#### WHAT THE EXERCISE ASKS
Copy out, from the data below, each line in which the word "PyPI" occurs.

#### EXERCISE INPUTS
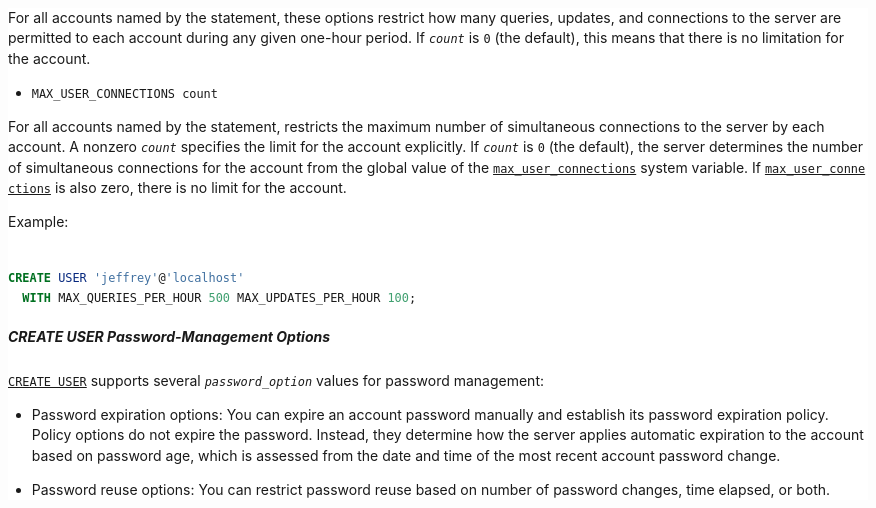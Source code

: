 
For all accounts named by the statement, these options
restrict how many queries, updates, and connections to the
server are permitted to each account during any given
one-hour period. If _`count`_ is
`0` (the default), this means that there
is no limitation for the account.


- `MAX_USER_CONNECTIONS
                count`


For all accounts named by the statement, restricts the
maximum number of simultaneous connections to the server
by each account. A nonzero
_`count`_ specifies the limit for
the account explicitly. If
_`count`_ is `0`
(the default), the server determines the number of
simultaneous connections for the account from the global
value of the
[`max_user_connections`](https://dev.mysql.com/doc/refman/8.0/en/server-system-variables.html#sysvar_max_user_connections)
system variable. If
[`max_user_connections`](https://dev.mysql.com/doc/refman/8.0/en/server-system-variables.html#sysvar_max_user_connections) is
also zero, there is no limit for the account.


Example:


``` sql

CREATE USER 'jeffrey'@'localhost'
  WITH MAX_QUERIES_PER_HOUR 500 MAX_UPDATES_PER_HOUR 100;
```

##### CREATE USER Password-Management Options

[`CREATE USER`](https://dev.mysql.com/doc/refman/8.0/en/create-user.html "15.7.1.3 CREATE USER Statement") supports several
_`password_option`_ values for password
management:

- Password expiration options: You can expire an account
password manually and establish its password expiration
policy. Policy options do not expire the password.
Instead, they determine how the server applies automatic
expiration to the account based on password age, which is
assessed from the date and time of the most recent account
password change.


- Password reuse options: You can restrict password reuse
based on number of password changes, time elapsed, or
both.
---
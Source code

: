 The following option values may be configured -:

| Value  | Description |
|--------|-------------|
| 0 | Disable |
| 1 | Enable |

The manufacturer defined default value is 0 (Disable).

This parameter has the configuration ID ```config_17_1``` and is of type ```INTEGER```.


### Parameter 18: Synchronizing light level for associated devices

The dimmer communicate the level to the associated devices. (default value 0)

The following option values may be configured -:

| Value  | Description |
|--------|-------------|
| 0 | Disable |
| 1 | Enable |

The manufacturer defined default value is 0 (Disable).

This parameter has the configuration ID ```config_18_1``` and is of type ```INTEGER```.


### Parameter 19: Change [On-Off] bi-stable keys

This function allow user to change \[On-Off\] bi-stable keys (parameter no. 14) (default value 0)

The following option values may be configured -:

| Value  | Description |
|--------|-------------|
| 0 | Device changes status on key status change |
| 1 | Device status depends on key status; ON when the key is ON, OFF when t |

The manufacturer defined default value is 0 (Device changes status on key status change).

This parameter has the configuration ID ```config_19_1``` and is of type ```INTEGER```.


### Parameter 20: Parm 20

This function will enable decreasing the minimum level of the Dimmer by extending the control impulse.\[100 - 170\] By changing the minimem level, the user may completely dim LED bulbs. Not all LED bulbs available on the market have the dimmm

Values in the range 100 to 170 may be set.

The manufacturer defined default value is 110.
* * *
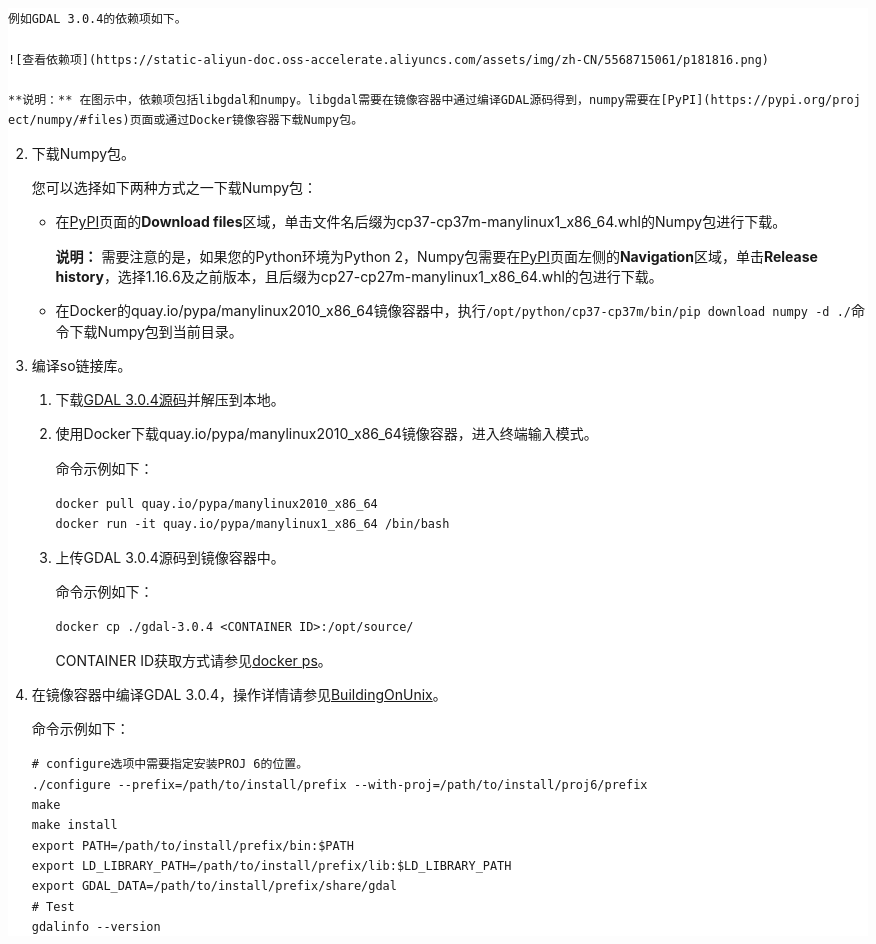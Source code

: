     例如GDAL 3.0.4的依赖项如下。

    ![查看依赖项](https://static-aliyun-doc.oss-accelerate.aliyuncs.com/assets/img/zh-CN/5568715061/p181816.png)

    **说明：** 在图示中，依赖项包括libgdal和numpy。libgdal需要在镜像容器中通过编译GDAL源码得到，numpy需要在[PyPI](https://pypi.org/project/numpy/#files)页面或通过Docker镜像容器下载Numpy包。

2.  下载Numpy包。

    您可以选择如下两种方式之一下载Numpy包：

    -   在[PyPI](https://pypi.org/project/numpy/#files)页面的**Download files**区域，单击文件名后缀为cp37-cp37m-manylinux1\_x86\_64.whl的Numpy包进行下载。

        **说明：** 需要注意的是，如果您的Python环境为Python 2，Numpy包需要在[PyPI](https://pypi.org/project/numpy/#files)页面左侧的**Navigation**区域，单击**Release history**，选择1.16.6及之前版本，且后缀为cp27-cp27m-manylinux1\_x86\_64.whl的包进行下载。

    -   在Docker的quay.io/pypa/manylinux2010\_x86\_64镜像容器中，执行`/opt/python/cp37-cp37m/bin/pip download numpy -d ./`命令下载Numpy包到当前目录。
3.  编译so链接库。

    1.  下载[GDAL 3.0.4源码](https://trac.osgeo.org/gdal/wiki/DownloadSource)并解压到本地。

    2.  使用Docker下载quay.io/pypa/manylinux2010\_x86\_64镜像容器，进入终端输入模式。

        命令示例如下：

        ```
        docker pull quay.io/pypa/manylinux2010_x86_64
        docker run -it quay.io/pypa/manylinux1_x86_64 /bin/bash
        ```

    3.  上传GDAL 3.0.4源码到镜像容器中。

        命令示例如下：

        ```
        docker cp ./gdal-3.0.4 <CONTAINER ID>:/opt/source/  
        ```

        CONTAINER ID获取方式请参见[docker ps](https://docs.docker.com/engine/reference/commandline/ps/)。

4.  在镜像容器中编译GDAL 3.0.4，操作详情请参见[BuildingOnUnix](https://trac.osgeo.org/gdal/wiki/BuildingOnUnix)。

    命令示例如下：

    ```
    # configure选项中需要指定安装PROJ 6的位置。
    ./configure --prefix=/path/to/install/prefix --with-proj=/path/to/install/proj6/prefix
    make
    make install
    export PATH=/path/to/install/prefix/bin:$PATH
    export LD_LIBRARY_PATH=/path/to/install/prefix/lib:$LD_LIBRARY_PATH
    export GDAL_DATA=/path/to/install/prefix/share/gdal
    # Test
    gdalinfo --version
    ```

#### PROBLEM SOLUTION
    **说明：** 在图示中，依赖项包括libgdal和numpy。libgdal需要在镜像容器中通过编译GDAL源码得到，numpy需要在[PyPI](https://pypi.org/project/numpy/#files)页面或通过Docker镜像容器下载Numpy包。
    -   在[PyPI](https://pypi.org/project/numpy/#files)页面的**Download files**区域，单击文件名后缀为cp37-cp37m-manylinux1\_x86\_64.whl的Numpy包进行下载。
        **说明：** 需要注意的是，如果您的Python环境为Python 2，Numpy包需要在[PyPI](https://pypi.org/project/numpy/#files)页面左侧的**Navigation**区域，单击**Release history**，选择1.16.6及之前版本，且后缀为cp27-cp27m-manylinux1\_x86\_64.whl的包进行下载。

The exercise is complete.